┌──
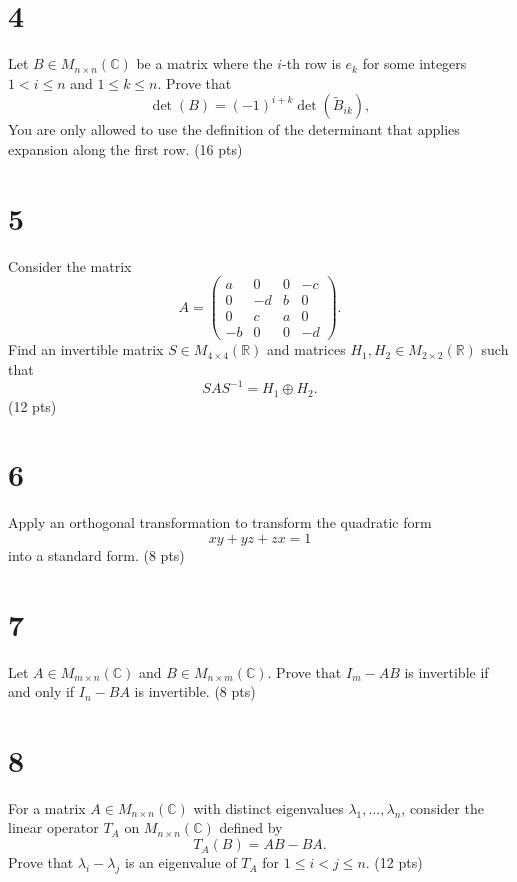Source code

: \documentclass{article}
\begin{document}
\section*{4}
Let \( B \in M_{n \times n}(\mathbb{C}) \) be a matrix where the \( i \)-th row is \( e_k \) for some integers \( 1 < i \leq n \) and \( 1 \leq k \leq n \). Prove that
\[
\det(B) = (-1)^{i+k} \det(\tilde{B}_{ik}),
\]
You are only allowed to use the definition of the determinant that applies expansion along the first row. (16 pts)

\section*{5}
Consider the matrix
\[
A = 
\begin{pmatrix}
a & 0 & 0 & -c \\
0 & -d & b & 0 \\
0 & c & a & 0 \\
-b & 0 & 0 & -d
\end{pmatrix}.
\]
Find an invertible matrix \( S \in M_{4 \times 4}(\mathbb{R}) \) and matrices \( H_1, H_2 \in M_{2 \times 2}(\mathbb{R}) \) such that
\[
S A S^{-1} = H_1 \oplus H_2.
\]
(12 pts)

\section*{6}
Apply an orthogonal transformation to transform the quadratic form
\[
xy + yz + zx = 1
\]
into a standard form. (8 pts)

\section*{7}
Let \( A \in M_{m \times n}(\mathbb{C}) \) and \( B \in M_{n \times m}(\mathbb{C}) \). Prove that \( I_m - AB \) is invertible if and only if \( I_n - BA \) is invertible. (8 pts)

\section*{8}
For a matrix \( A \in M_{n \times n}(\mathbb{C}) \) with distinct eigenvalues \( \lambda_1, \dots, \lambda_n \), consider the linear operator \( T_A \) on \( M_{n \times n}(\mathbb{C}) \) defined by
\[
T_A(B) = AB - BA.
\]
Prove that \( \lambda_i - \lambda_j \) is an eigenvalue of \( T_A \) for \( 1 \leq i < j \leq n \). (12 pts)
\end{document}
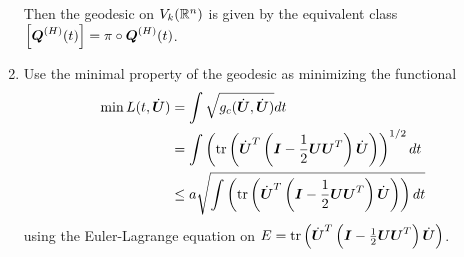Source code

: \documentclass[11pt]{article}
\begin{document}
\begin{enumerate}
Then the geodesic on $V_{k}({\mathbb R}^{n}) $ is given by the equivalent class $\left[\boldsymbol{Q}^{(H)}(t) \right] = \pi\circ \boldsymbol{Q}^{(H)}(t)$.\\[15pt]

\item Use the minimal property of the geodesic as minimizing the functional
\begin{align*}
\min L(t, \dot{\boldsymbol{U}}) &= \int \sqrt{g_{c}(\dot{\boldsymbol{U}}, \dot{\boldsymbol{U}})} dt\\
&= \int \left( \mathrm{tr}\left( \dot{\boldsymbol{U}}^{T} \left( \boldsymbol{I} - \frac{1}{2}\boldsymbol{U}\boldsymbol{U}^{T} \right)  \dot{\boldsymbol{U}}  \right) \right)^{1/2} dt\\
&\le a\sqrt{\int \left( \mathrm{tr}\left( \dot{\boldsymbol{U}}^{T} \left( \boldsymbol{I} - \frac{1}{2}\boldsymbol{U}\boldsymbol{U}^{T} \right)  \dot{\boldsymbol{U}}  \right) \right)dt}
\end{align*}
using the Euler-Lagrange equation on $E = \mathrm{tr}\left( \dot{\boldsymbol{U}}^{T} \left( \boldsymbol{I} - \frac{1}{2}\boldsymbol{U}\boldsymbol{U}^{T} \right)  \dot{\boldsymbol{U}}  \right) $. 


\end{enumerate}
\end{document}
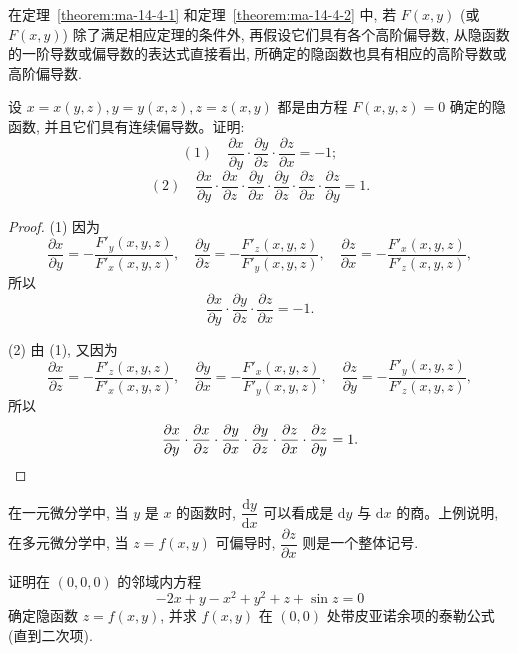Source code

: \begin{remark}\label{remark:ma-14-source-84}
在定理~\ref{theorem:ma-14-4-1} 和定理~\ref{theorem:ma-14-4-2} 中, 若 $F(x,y)$ (或 $F(x,y)$) 除了满足相应定理的条件外, 再假设它们具有各个高阶偏导数, 从隐函数的一阶导数或偏导数的表达式直接看出, 所确定的隐函数也具有相应的高阶导数或高阶偏导数.
\end{remark}


\begin{example}\label{example:ma-14-4-1}
设 $x=x(y,z),y=y(x,z),z=z(x,y)$ 都是由方程 $F(x,y,z)=0$ 确定的隐函数, 并且它们具有连续偏导数。证明:
\[
  (1)\quad \frac{\partial x}{\partial y}\cdot
  \frac{\partial y}{\partial z}\cdot
  \frac{\partial z}{\partial x}=-1;
\]
\[
  (2)\quad \frac{\partial x}{\partial y}\cdot
  \frac{\partial x}{\partial z}\cdot
  \frac{\partial y}{\partial x}\cdot
  \frac{\partial y}{\partial z}\cdot
  \frac{\partial z}{\partial x}\cdot
  \frac{\partial z}{\partial y}=1.
\]
\end{example}


\begin{proof}
(1) 因为
\[
  \frac{\partial x}{\partial y}=-\frac{F'_y(x,y,z)}{F'_x(x,y,z)},\quad
  \frac{\partial y}{\partial z}=-\frac{F'_z(x,y,z)}{F'_y(x,y,z)},\quad
  \frac{\partial z}{\partial x}=-\frac{F'_x(x,y,z)}{F'_z(x,y,z)},
\]
所以
\[
  \frac{\partial x}{\partial y}\cdot
  \frac{\partial y}{\partial z}\cdot
  \frac{\partial z}{\partial x}=-1.
\]

(2) 由 (1), 又因为
\[
  \frac{\partial x}{\partial z}=-\frac{F'_z(x,y,z)}{F'_x(x,y,z)},\quad
  \frac{\partial y}{\partial x}=-\frac{F'_x(x,y,z)}{F'_y(x,y,z)},\quad
  \frac{\partial z}{\partial y}=-\frac{F'_y(x,y,z)}{F'_z(x,y,z)},
\]
所以
\[
  \frac{\partial x}{\partial y}\cdot
  \frac{\partial x}{\partial z}\cdot
  \frac{\partial y}{\partial x}\cdot
  \frac{\partial y}{\partial z}\cdot
  \frac{\partial z}{\partial x}\cdot
  \frac{\partial z}{\partial y}=1.
\qedhere
\]
\end{proof}


\begin{remark}\label{remark:ma-14-source-87}
在一元微分学中, 当 $y$ 是 $x$ 的函数时, $\dfrac{\mathrm dy}{\mathrm dx}$ 可以看成是 $\mathrm dy$ 与 $\mathrm dx$ 的商。上例说明, 在多元微分学中, 当 $z=f(x,y)$ 可偏导时, $\dfrac{\partial z}{\partial x}$ 则是一个整体记号.
\end{remark}


\begin{example}\label{example:ma-14-4-2}
证明在 $(0,0,0)$ 的邻域内方程
\begin{equation}
  -2x+y-x^2+y^2+z+\sin z=0
  \label{eq:ma-14-4-1}
\end{equation}
确定隐函数 $z=f(x,y)$, 并求 $f(x,y)$ 在 $(0,0)$ 处带皮亚诺余项的泰勒公式 (直到二次项).
\end{example}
└──
### Work order
Look over the material and return every line where the word "left" is found.

### Answer space
Then the geodesic on $V_{k}({\mathbb R}^{n}) $ is given by the equivalent class $\left[\boldsymbol{Q}^{(H)}(t) \right] = \pi\circ \boldsymbol{Q}^{(H)}(t)$.\\[15pt]
&= \int \left( \mathrm{tr}\left( \dot{\boldsymbol{U}}^{T} \left( \boldsymbol{I} - \frac{1}{2}\boldsymbol{U}\boldsymbol{U}^{T} \right)  \dot{\boldsymbol{U}}  \right) \right)^{1/2} dt\\
&\le a\sqrt{\int \left( \mathrm{tr}\left( \dot{\boldsymbol{U}}^{T} \left( \boldsymbol{I} - \frac{1}{2}\boldsymbol{U}\boldsymbol{U}^{T} \right)  \dot{\boldsymbol{U}}  \right) \right)dt}
using the Euler-Lagrange equation on $E = \mathrm{tr}\left( \dot{\boldsymbol{U}}^{T} \left( \boldsymbol{I} - \frac{1}{2}\boldsymbol{U}\boldsymbol{U}^{T} \right)  \dot{\boldsymbol{U}}  \right) $. 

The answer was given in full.